AI enhances medical decision-making, Stanford study finds

Chatbots powered by artificial intelligence are quite good at diagnosing some diseases, even if they are complex. But how can chatbots help guide treatment and care after diagnosis? For example, how long before surgery should a patient stop taking prescribed blood thinners? Should a patient’s treatment protocol be changed if they have had adverse reactions to similar medications in the past? There are no textbook right or wrong answers to these types of questions. It depends on the doctor’s judgment.

Jonathan H. Chen, MD, PhD, and a team of researchers are investigating whether chatbots (LLMs), a type of large-scale language model, can effectively answer such sensitive questions and whether the performance of physicians supported by chatbots will improve.

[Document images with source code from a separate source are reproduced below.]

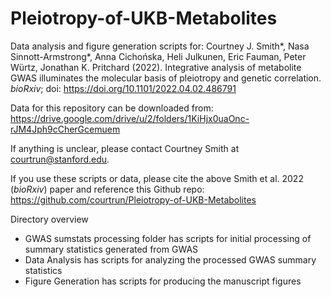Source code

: # Pleiotropy-of-UKB-Metabolites

Data analysis and figure generation scripts for:
Courtney J. Smith*, Nasa Sinnott-Armstrong*, Anna Cichońska, Heli Julkunen, Eric Fauman, Peter Würtz, Jonathan K. Pritchard (2022). Integrative analysis of metabolite GWAS illuminates the molecular basis of pleiotropy and genetic correlation. _bioRxiv_; doi: https://doi.org/10.1101/2022.04.02.486791

Data for this repository can be downloaded from:
https://drive.google.com/drive/u/2/folders/1KiHjx0uaOnc-rJM4Jph9cCherGcemuem

If anything is unclear, please contact Courtney Smith at courtrun@stanford.edu.

If you use these scripts or data, please cite the above Smith et al. 2022 (_bioRxiv_) paper and reference this Github repo:
https://github.com/courtrun/Pleiotropy-of-UKB-Metabolites

Directory overview
- GWAS sumstats processing folder has scripts for initial processing of summary statistics generated from GWAS
- Data Analysis has scripts for analyzing the processed GWAS summary statistics
- Figure Generation has scripts for producing the manuscript figures
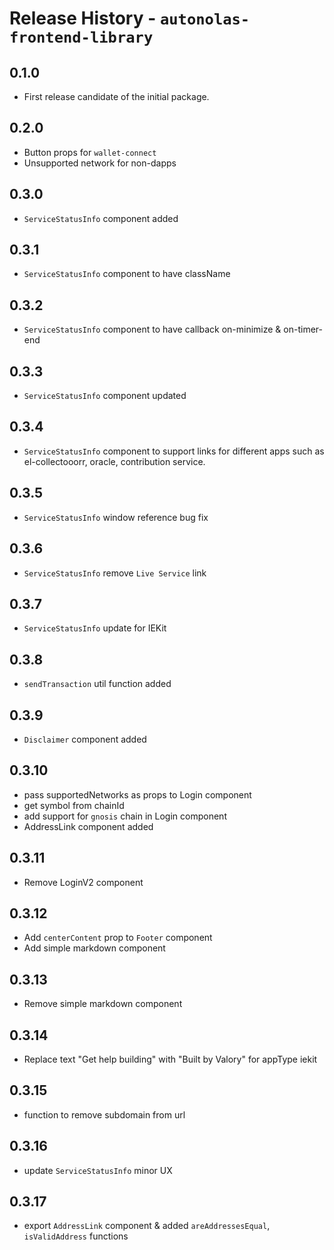 # Release History - `autonolas-frontend-library`

## 0.1.0

- First release candidate of the initial package.

## 0.2.0

- Button props for `wallet-connect`
- Unsupported network for non-dapps

## 0.3.0

- `ServiceStatusInfo` component added

## 0.3.1

- `ServiceStatusInfo` component to have className

## 0.3.2

- `ServiceStatusInfo` component to have callback on-minimize & on-timer-end

## 0.3.3

- `ServiceStatusInfo` component updated

## 0.3.4

- `ServiceStatusInfo` component to support links for different apps such as el-collectooorr, oracle, contribution service.

## 0.3.5

- `ServiceStatusInfo` window reference bug fix

## 0.3.6

- `ServiceStatusInfo` remove `Live Service` link

## 0.3.7

- `ServiceStatusInfo` update for IEKit

## 0.3.8

- `sendTransaction` util function added

## 0.3.9

- `Disclaimer` component added

## 0.3.10

- pass supportedNetworks as props to Login component
- get symbol from chainId
- add support for `gnosis` chain in Login component
- AddressLink component added

## 0.3.11
- Remove LoginV2 component

## 0.3.12
- Add `centerContent` prop to `Footer` component
- Add simple markdown component

## 0.3.13
- Remove simple markdown component

## 0.3.14
- Replace text "Get help building" with "Built by Valory" for appType iekit

## 0.3.15
- function to remove subdomain from url

## 0.3.16
- update `ServiceStatusInfo` minor UX

## 0.3.17
- export `AddressLink` component & added `areAddressesEqual`, `isValidAddress` functions
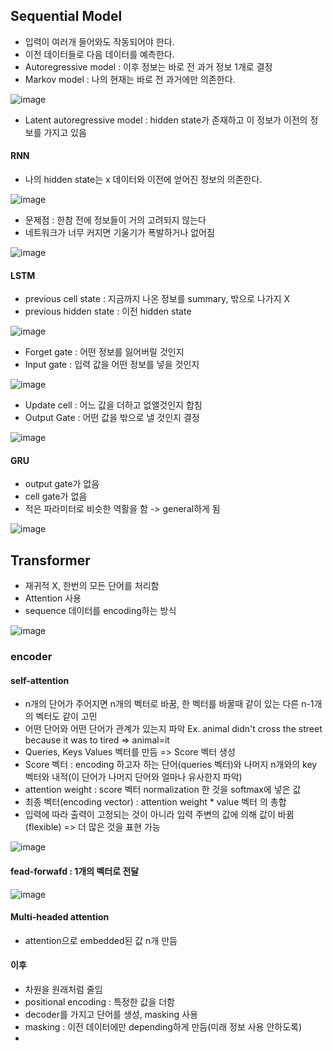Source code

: ## Sequential Model
* 입력이 여러개 들어와도 작동되어야 한다.
* 이전 데이터들로 다음 데이터를 예측한다.
* Autoregressive model : 이후 정보는 바로 전 과거 정보 1개로 결정
* Markov model : 나의 현재는 바로 전 과거에만 의존한다.

![image](https://user-images.githubusercontent.com/63588046/152907275-ac2c2cc8-0f0c-4372-b37e-bb14e0aa820f.png)

* Latent autoregressive model : hidden state가 존재하고 이 정보가 이전의 정보를 가지고 있음


#### RNN
* 나의 hidden state는 x 데이터와 이전에 얻어진 정보의 의존한다.


![image](https://user-images.githubusercontent.com/63588046/152907554-bb0935ba-0e4d-4737-b965-e349fa89414e.png)

* 문제점 : 한참 전에 정보들이 거의 고려되지 않는다
* 네트워크가 너무 커지면 기울기가 폭발하거나 없어짐


![image](https://user-images.githubusercontent.com/63588046/152907914-4b7fef36-d6a1-4b2b-8534-69a8a128ccfa.png)

#### LSTM

* previous cell state : 지금까지 나온 정보를 summary, 밖으로 나가지 X
* previous hidden state : 이전 hidden state


![image](https://user-images.githubusercontent.com/63588046/152908654-299da717-3bcc-407b-a97b-f726202a39ae.png)

* Forget gate : 어떤 정보를 잃어버릴 것인지
* Input gate : 입력 값을 어떤 정보를 넣을 것인지


![image](https://user-images.githubusercontent.com/63588046/152908429-b534bca1-0720-46b1-bb6a-7dc667960ec6.png)

* Update cell : 어느 값을 더하고 없앨것인지 합침
* Output Gate : 어떤 값을 밖으로 낼 것인지 결정


![image](https://user-images.githubusercontent.com/63588046/152908552-48ca1eca-4e50-4826-81e0-64c4d012247d.png)

#### GRU
* output gate가 없음
* cell gate가 없음
* 적은 파라미터로 비슷한 역활을 함 -> general하게 됨


![image](https://user-images.githubusercontent.com/63588046/152908979-5945d089-fc65-4001-b0c5-4ac0f7a65a71.png)


## Transformer
* 재귀적 X, 한번의 모든 단어를 처리함
* Attention 사용
* sequence 데이터를 encoding하는 방식

![image](https://user-images.githubusercontent.com/63588046/152920957-17ee561d-d332-4683-ba46-8698d2ea01e7.png)


### encoder
#### self-attention
* n개의 단어가 주어지면 n개의 벡터로 바꿈, 한 벡터를 바꿀때 같이 있는 다른 n-1개의 벡터도 같이 고민
* 어떤 단어와 어떤 단어가 관계가 있는지 파악 Ex. animal didn't cross the street because it was to tired => animal=it
* Queries, Keys Values 벡터를 만듬 => Score 벡터 생성
* Score 벡터 : encoding 하고자 하는 단어(queries 벡터)와 나머지 n개와의 key 벡터와 내적(이 단어가 나머지 단어와 얼마나 유사한지 파악)
* attention weight : score 벡터 normalization 한 것을 softmax에 넣은 값
* 최종 벡터(encoding vector) : attention weight * value 벡터 의 총합   
* 입력에 따라 출력이 고정되는 것이 아니라 입력 주변의 값에 의해 값이 바뀜(flexible)  => 더 많은 것을 표현 가능


![image](https://user-images.githubusercontent.com/63588046/152923993-a1e1693d-fe5e-49ea-a4b6-0fa60cef7114.png)

#### fead-forwafd : 1개의 벡터로 전달
![image](https://user-images.githubusercontent.com/63588046/152921268-80da2936-97e4-44f8-b45d-11041ddc6c18.png)


#### Multi-headed attention
* attention으로 embedded된 값 n개 만듬


#### 이후
* 차원을 원래처럼 줄임
* positional encoding : 특정한 값을 더함
* decoder를 가지고 단어를 생성, masking 사용
* masking : 이전 데이터에만 depending하게 만듬(미래 정보 사용 안하도록)
* 
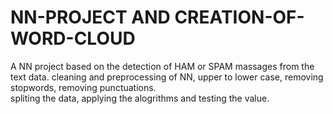 # NN-PROJECT AND CREATION-OF-WORD-CLOUD
A NN project based on the detection of HAM or SPAM massages from the text data. cleaning and preprocessing of NN, upper to lower case, removing stopwords, removing punctuations.  
spliting the data, applying the alogrithms and testing the value.
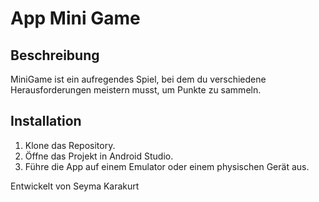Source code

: # App Mini Game

## Beschreibung
MiniGame ist ein aufregendes Spiel, bei dem du verschiedene Herausforderungen meistern musst, um Punkte zu sammeln.

## Installation
1. Klone das Repository.
2. Öffne das Projekt in Android Studio.
3. Führe die App auf einem Emulator oder einem physischen Gerät aus.

Entwickelt von Seyma Karakurt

As it turns out, the answer is yes and yes. The research team tested how the chatbot performed when faced with various clinical crossroads. While the chatbot itself outperformed doctors who only had access to internet searches and medical references, the doctors who were equipped with their own LLMs came together from multiple regions and facilities across the United States to catch up with the chatbot.

“I’ve been saying for years that humans and computers together will do better than either one alone,” Chen said. “I think this study challenges us to think more critically about this and ask ourselves, ‘What are computers good at? What are humans good at?’” We may need to rethink where we use and combine these skills and which tasks we employ AI for. ”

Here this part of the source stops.